#### Work order:
Go through the data and tally the lines that include "thẳng". The reply is that number alone.

(Source texts of formatted documents)
::::
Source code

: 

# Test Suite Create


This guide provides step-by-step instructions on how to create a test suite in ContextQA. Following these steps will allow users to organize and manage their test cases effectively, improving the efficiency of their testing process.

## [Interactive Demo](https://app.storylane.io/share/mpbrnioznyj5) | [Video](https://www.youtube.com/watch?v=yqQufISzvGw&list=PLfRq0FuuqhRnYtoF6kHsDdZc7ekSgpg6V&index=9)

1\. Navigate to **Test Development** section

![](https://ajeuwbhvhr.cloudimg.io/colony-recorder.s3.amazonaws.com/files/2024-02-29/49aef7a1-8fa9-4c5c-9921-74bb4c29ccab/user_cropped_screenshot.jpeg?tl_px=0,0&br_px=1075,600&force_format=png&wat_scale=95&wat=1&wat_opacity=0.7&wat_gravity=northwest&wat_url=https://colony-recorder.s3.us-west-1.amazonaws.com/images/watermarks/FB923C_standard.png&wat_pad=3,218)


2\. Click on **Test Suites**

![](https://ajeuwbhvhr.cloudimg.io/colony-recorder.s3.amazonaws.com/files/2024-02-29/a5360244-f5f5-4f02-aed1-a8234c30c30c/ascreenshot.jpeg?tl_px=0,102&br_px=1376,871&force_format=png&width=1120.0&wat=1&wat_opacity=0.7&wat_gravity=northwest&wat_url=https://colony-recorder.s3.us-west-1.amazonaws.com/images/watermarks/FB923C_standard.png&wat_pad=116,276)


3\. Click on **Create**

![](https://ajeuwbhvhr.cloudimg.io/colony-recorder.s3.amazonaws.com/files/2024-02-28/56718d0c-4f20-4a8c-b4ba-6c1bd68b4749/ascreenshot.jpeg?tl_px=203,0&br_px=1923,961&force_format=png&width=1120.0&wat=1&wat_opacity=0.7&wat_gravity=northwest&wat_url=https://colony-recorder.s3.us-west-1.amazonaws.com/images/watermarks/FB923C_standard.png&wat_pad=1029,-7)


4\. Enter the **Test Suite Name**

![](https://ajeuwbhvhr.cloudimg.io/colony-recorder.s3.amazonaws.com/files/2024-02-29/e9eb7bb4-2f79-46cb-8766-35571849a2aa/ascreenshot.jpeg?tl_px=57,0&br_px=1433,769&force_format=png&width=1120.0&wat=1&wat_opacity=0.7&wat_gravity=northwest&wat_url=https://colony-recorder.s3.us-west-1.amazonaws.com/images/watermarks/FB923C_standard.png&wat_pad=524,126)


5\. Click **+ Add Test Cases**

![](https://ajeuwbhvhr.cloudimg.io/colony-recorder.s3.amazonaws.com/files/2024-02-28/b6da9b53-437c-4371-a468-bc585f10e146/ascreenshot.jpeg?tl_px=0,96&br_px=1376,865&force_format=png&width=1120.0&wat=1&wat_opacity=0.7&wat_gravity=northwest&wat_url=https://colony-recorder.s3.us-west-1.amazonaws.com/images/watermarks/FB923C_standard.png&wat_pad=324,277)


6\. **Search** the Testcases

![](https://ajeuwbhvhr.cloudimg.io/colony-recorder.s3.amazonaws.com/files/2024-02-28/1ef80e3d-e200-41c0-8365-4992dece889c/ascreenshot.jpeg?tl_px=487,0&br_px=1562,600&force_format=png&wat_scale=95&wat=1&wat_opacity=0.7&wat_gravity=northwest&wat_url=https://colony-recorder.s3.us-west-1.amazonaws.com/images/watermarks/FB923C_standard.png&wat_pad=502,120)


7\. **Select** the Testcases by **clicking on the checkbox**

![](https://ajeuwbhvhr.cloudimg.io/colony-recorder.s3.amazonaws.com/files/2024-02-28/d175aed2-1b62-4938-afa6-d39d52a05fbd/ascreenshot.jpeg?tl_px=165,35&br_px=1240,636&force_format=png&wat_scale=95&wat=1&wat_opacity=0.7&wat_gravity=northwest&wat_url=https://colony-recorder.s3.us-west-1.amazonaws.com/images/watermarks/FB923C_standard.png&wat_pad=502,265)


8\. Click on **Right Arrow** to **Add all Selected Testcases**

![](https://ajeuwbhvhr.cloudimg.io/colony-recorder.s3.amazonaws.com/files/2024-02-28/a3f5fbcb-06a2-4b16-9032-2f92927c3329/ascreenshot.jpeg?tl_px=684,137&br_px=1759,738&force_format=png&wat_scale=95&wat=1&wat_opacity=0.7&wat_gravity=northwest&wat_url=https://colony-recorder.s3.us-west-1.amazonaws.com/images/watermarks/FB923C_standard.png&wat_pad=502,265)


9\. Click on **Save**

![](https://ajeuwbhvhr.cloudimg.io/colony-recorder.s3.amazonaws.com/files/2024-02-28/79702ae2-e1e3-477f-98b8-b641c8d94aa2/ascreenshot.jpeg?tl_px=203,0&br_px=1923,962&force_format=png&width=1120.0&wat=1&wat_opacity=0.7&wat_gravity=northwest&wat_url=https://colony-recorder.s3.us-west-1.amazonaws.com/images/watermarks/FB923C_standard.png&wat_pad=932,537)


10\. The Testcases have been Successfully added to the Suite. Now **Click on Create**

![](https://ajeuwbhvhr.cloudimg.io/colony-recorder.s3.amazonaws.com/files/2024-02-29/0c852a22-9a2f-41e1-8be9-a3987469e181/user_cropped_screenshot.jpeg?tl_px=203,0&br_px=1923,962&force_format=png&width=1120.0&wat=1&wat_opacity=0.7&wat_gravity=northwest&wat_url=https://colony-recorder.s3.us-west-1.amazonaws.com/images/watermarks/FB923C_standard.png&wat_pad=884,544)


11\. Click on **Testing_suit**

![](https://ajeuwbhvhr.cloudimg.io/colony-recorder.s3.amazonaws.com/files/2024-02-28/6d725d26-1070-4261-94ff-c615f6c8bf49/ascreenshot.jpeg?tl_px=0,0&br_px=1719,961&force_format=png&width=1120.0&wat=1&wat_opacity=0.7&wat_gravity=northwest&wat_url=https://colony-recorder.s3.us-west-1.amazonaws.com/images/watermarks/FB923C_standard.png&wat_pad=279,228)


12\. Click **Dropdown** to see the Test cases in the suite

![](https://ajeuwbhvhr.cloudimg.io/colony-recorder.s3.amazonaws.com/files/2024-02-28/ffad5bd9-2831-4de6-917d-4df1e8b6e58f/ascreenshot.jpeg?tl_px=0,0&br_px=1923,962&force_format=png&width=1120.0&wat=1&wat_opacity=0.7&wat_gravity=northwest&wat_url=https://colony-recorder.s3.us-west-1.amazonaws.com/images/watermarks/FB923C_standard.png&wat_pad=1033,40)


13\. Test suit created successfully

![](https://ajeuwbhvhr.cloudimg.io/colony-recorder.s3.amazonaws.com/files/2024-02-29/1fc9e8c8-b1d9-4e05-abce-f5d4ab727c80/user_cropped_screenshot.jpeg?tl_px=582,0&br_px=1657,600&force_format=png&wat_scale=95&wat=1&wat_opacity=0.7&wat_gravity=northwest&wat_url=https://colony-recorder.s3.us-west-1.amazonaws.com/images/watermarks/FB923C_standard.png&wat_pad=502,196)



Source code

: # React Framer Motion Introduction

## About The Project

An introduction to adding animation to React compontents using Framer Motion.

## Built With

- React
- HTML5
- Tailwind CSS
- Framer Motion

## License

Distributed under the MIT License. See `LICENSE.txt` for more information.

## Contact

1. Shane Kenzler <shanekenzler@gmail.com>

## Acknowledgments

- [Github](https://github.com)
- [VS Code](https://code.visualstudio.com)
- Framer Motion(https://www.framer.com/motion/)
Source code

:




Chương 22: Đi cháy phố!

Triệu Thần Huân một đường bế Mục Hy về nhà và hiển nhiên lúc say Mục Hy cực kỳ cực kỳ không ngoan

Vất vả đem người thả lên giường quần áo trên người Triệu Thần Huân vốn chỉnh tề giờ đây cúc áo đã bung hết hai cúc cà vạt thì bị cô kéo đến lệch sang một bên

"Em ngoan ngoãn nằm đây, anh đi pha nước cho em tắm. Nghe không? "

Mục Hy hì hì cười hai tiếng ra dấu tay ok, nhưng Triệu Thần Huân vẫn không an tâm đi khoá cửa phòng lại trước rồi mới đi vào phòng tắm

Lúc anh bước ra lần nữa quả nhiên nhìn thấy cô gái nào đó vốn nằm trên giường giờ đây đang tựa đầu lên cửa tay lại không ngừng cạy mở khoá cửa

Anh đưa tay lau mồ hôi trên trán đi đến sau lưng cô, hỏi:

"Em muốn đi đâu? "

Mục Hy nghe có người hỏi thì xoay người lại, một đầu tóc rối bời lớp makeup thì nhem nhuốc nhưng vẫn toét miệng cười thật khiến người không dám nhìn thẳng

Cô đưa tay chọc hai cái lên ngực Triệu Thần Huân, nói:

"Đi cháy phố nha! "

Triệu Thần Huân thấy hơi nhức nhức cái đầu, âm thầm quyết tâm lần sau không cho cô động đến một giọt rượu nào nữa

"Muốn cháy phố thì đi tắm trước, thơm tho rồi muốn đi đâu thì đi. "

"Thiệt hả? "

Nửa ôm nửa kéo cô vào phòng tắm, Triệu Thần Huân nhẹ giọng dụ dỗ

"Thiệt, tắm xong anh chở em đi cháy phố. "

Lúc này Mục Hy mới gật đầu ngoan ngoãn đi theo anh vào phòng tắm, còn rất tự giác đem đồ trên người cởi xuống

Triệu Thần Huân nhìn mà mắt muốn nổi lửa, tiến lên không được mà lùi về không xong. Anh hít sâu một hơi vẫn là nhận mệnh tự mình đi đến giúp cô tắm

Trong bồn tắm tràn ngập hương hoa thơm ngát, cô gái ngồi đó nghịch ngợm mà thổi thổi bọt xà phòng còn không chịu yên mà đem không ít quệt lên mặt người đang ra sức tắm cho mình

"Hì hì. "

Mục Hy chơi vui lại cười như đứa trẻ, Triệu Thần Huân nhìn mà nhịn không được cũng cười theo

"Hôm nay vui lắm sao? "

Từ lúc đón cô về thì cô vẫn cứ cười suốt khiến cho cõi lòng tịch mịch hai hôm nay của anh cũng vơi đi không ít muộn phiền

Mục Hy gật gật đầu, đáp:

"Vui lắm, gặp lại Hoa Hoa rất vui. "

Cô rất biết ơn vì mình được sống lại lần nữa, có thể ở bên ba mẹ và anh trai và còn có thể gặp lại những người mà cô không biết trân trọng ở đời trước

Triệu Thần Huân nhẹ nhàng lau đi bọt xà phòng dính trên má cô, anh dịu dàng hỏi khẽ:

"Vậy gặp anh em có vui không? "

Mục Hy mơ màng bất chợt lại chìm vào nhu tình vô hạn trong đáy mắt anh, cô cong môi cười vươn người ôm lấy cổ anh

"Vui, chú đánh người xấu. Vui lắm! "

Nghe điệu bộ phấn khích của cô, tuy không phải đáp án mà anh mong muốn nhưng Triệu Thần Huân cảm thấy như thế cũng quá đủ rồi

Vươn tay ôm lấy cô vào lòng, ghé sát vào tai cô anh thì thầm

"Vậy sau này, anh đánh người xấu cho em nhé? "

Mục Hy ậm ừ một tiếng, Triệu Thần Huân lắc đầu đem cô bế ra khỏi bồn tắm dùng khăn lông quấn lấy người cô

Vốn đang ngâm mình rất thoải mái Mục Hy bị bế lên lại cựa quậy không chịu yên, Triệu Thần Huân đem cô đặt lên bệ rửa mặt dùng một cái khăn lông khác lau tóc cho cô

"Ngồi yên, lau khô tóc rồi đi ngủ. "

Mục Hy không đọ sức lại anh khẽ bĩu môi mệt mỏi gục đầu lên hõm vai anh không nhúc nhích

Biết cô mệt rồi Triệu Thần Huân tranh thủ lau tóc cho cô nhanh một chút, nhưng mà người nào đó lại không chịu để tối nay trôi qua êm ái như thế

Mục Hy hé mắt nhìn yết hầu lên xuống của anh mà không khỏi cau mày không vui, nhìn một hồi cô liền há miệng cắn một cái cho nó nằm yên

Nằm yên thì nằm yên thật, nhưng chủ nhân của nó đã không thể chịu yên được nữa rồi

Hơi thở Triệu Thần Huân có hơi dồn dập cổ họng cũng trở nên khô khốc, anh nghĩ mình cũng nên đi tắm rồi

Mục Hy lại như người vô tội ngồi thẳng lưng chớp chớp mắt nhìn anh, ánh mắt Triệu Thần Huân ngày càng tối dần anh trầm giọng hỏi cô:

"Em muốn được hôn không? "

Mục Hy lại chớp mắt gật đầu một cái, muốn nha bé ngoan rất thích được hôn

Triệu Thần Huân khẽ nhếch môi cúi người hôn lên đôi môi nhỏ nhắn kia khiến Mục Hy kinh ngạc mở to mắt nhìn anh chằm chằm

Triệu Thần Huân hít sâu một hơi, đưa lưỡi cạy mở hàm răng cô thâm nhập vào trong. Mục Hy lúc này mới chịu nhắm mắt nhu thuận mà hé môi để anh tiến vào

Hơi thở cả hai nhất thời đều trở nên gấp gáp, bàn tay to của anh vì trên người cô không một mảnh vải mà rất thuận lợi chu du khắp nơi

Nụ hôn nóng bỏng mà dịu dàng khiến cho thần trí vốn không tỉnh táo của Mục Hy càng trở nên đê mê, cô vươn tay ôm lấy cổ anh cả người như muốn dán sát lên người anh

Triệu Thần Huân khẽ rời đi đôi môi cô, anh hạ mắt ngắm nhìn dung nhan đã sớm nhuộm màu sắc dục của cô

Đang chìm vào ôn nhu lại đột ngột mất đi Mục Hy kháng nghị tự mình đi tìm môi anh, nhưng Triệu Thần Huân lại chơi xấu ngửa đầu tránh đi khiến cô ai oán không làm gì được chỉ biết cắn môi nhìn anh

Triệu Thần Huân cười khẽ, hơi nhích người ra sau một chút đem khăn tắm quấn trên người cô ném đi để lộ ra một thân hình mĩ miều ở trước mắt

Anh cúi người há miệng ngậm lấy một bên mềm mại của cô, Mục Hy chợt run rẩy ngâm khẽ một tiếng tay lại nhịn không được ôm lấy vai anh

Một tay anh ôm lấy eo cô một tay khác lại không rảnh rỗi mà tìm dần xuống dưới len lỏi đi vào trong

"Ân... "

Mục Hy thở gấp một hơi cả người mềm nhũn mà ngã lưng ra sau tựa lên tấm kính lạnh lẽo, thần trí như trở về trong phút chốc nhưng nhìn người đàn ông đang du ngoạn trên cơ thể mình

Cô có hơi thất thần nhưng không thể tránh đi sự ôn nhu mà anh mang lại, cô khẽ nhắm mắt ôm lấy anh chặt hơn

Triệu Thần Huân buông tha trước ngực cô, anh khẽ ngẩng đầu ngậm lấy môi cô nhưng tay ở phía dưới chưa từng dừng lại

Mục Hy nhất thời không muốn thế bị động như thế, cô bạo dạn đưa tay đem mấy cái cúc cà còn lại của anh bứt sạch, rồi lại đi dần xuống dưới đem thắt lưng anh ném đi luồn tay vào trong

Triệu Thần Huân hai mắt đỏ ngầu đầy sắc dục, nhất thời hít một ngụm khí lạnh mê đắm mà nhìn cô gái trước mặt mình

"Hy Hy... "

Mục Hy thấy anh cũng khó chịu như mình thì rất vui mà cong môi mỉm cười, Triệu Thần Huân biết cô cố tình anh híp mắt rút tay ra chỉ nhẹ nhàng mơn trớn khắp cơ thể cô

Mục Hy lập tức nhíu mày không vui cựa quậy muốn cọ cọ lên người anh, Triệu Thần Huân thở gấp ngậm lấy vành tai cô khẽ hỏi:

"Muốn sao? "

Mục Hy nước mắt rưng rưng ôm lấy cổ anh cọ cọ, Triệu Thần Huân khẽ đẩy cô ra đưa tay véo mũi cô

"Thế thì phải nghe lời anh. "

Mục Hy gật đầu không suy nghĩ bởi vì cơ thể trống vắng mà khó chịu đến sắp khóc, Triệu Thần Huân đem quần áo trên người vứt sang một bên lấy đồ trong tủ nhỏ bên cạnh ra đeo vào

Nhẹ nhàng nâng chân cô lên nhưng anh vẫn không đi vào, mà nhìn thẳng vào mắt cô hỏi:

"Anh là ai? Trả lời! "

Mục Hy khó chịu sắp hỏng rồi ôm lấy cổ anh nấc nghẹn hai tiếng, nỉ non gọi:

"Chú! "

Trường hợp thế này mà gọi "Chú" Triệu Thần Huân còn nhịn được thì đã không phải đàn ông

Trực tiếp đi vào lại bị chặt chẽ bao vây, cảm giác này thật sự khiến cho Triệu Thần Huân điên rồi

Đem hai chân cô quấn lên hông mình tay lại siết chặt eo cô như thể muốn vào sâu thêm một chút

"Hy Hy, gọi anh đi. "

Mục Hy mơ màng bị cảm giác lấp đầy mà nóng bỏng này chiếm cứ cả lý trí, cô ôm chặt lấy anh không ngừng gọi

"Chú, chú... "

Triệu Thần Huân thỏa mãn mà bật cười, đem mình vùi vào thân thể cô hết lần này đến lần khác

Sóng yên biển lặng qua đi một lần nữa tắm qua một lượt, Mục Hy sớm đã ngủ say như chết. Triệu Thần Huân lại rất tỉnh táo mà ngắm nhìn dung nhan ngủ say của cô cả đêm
::::
#### Task answer:
3